### WORK INSTRUCTIONS
Output the entries below exactly, from the first line to the line holding "reducing build times", both included.

### DATASET ENTRIES
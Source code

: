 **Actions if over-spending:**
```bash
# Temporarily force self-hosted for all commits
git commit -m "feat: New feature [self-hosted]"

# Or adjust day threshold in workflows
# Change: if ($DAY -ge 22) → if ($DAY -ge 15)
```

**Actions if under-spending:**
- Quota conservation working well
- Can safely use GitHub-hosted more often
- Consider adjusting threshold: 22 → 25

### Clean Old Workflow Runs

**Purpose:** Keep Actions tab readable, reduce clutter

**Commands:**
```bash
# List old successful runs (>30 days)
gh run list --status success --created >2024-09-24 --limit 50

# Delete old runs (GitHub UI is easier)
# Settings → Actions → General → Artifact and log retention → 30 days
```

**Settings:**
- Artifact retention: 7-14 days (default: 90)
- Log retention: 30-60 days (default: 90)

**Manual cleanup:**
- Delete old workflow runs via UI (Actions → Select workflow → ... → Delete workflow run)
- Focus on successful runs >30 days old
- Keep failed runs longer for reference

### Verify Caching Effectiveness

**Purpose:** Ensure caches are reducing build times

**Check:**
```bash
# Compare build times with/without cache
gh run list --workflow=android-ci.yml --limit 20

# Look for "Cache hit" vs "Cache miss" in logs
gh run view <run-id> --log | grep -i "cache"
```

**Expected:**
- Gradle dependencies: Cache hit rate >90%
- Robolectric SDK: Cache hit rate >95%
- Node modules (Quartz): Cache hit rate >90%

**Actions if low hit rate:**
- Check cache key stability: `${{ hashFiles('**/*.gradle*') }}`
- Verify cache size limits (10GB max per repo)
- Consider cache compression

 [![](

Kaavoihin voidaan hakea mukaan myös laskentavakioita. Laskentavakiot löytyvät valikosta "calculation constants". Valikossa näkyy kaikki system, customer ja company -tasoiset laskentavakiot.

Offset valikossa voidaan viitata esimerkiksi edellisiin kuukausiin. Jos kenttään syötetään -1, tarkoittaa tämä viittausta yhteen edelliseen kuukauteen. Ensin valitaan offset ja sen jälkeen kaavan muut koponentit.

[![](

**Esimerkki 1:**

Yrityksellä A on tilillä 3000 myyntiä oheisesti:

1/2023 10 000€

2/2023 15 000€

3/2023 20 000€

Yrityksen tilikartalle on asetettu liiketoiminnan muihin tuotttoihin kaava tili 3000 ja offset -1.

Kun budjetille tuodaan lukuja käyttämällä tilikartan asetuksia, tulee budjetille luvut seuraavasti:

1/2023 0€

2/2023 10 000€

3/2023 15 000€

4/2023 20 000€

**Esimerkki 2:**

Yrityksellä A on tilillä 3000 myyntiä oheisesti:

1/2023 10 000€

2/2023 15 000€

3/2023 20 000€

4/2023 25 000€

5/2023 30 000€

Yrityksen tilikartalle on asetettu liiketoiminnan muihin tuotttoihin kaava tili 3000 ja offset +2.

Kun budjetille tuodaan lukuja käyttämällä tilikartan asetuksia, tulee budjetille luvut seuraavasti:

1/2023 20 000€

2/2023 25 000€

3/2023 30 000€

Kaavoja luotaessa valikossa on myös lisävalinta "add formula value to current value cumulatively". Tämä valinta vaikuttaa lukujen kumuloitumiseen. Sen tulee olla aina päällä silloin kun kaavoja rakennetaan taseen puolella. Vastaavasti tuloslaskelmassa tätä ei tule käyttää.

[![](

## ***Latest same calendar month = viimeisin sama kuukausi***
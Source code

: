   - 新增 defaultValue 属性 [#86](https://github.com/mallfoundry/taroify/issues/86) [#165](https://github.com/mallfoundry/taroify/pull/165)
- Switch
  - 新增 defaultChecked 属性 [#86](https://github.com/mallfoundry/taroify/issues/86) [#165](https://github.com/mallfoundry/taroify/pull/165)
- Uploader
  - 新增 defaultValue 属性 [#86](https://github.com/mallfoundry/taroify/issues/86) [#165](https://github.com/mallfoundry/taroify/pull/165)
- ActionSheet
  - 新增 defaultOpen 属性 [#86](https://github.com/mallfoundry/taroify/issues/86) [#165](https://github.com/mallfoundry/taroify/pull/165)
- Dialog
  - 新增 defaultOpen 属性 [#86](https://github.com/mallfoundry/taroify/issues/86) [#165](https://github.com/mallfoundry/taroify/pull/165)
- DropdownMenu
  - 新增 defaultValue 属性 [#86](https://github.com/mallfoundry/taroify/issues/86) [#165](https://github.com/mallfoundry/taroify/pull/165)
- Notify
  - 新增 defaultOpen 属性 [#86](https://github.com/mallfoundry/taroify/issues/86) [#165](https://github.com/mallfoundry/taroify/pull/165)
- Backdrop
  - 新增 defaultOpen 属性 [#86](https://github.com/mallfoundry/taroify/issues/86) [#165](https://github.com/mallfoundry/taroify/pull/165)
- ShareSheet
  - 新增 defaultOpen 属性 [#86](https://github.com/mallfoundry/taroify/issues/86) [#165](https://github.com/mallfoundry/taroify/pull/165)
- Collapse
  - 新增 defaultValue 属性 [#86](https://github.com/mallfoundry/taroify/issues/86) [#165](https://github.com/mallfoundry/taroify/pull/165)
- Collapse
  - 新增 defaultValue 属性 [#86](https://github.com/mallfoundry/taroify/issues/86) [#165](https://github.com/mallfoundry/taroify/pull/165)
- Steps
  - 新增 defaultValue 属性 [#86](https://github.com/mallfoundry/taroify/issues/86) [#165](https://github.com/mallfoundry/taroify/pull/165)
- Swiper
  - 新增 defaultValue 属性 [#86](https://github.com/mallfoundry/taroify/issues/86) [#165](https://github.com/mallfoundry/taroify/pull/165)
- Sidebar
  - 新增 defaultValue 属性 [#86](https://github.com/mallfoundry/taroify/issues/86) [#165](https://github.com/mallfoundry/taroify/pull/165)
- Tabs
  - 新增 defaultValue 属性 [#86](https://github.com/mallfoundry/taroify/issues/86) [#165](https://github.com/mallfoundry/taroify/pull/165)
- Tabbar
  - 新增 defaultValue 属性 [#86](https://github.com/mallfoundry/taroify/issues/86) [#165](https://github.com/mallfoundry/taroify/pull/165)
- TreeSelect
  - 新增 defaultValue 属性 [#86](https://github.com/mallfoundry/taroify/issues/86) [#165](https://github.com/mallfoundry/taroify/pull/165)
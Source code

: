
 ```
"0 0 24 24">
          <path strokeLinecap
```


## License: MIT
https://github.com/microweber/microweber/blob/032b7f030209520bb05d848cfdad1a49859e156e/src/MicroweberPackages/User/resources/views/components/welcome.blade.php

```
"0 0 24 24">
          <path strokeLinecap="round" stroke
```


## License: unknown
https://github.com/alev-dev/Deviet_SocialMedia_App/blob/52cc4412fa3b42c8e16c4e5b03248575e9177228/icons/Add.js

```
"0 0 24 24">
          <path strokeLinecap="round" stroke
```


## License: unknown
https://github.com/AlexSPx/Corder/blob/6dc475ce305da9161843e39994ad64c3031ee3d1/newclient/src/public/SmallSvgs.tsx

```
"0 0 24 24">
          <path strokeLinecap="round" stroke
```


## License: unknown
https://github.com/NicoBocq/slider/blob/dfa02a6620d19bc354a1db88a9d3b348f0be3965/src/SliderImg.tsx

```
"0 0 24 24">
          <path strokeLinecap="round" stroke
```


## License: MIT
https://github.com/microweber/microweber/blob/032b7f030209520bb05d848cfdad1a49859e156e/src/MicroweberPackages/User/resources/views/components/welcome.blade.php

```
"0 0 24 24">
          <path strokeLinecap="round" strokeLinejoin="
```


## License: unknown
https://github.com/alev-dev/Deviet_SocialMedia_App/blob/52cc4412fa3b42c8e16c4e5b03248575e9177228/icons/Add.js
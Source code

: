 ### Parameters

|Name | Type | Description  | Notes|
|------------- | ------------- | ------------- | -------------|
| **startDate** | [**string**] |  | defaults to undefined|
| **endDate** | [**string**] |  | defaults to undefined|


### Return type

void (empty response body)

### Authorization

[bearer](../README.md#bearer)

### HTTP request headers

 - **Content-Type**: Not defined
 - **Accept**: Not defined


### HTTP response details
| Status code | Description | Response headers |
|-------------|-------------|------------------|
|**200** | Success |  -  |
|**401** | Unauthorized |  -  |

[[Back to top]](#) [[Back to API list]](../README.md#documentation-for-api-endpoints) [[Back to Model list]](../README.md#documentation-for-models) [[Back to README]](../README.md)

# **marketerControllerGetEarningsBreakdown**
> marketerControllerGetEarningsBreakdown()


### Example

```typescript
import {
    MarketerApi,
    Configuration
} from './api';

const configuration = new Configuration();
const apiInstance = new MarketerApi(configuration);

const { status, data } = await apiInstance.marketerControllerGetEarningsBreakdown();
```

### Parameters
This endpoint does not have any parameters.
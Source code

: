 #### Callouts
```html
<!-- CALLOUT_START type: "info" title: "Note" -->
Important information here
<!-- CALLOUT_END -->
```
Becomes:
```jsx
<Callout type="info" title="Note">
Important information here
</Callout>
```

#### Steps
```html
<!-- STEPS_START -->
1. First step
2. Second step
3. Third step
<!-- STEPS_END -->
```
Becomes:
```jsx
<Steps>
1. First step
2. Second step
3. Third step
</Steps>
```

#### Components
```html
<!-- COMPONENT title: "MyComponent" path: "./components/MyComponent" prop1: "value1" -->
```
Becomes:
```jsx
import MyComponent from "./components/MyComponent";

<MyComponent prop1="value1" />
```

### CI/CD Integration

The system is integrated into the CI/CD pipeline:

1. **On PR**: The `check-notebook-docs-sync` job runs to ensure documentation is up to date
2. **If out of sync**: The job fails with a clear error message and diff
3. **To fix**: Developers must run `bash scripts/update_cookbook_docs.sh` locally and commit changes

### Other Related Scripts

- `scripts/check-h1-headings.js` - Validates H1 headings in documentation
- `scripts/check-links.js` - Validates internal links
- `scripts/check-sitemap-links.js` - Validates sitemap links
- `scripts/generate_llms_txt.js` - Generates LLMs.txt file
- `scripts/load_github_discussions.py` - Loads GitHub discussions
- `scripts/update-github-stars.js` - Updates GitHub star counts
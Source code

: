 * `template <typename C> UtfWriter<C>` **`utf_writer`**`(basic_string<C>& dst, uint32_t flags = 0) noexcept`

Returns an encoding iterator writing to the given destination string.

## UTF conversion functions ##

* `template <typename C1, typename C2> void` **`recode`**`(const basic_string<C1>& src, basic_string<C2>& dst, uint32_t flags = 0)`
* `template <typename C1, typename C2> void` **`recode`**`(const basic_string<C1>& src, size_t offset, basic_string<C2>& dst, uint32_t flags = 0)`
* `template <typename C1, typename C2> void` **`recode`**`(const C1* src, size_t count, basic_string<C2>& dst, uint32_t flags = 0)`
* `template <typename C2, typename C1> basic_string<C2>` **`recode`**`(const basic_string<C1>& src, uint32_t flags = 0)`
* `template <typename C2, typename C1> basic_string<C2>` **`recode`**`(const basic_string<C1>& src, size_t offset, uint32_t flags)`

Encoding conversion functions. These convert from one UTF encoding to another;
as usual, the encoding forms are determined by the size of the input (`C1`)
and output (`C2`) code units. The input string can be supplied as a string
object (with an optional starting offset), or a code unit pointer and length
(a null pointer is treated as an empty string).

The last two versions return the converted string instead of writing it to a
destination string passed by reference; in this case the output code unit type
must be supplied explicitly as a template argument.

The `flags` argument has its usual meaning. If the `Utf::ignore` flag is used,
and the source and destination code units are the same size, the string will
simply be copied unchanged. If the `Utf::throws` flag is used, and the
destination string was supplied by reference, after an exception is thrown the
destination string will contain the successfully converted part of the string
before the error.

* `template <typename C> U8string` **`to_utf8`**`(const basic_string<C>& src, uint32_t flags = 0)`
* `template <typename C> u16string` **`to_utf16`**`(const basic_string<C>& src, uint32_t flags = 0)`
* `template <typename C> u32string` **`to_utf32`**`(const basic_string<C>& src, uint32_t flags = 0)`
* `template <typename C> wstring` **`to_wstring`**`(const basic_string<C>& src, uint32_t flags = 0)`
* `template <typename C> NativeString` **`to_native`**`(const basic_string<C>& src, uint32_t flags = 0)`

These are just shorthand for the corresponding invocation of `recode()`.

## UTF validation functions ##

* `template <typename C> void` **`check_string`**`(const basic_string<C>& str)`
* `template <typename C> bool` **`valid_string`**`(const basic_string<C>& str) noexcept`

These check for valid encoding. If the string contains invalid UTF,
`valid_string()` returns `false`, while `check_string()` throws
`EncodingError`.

### ANSWER
Source code

: **Actions if over-spending:**
```bash
# Temporarily force self-hosted for all commits
git commit -m "feat: New feature [self-hosted]"

# Or adjust day threshold in workflows
# Change: if ($DAY -ge 22) → if ($DAY -ge 15)
```

**Actions if under-spending:**
- Quota conservation working well
- Can safely use GitHub-hosted more often
- Consider adjusting threshold: 22 → 25

### Clean Old Workflow Runs

**Purpose:** Keep Actions tab readable, reduce clutter

**Commands:**
```bash
# List old successful runs (>30 days)
gh run list --status success --created >2024-09-24 --limit 50

# Delete old runs (GitHub UI is easier)
# Settings → Actions → General → Artifact and log retention → 30 days
```

**Settings:**
- Artifact retention: 7-14 days (default: 90)
- Log retention: 30-60 days (default: 90)

**Manual cleanup:**
- Delete old workflow runs via UI (Actions → Select workflow → ... → Delete workflow run)
- Focus on successful runs >30 days old
- Keep failed runs longer for reference

### Verify Caching Effectiveness

**Purpose:** Ensure caches are reducing build times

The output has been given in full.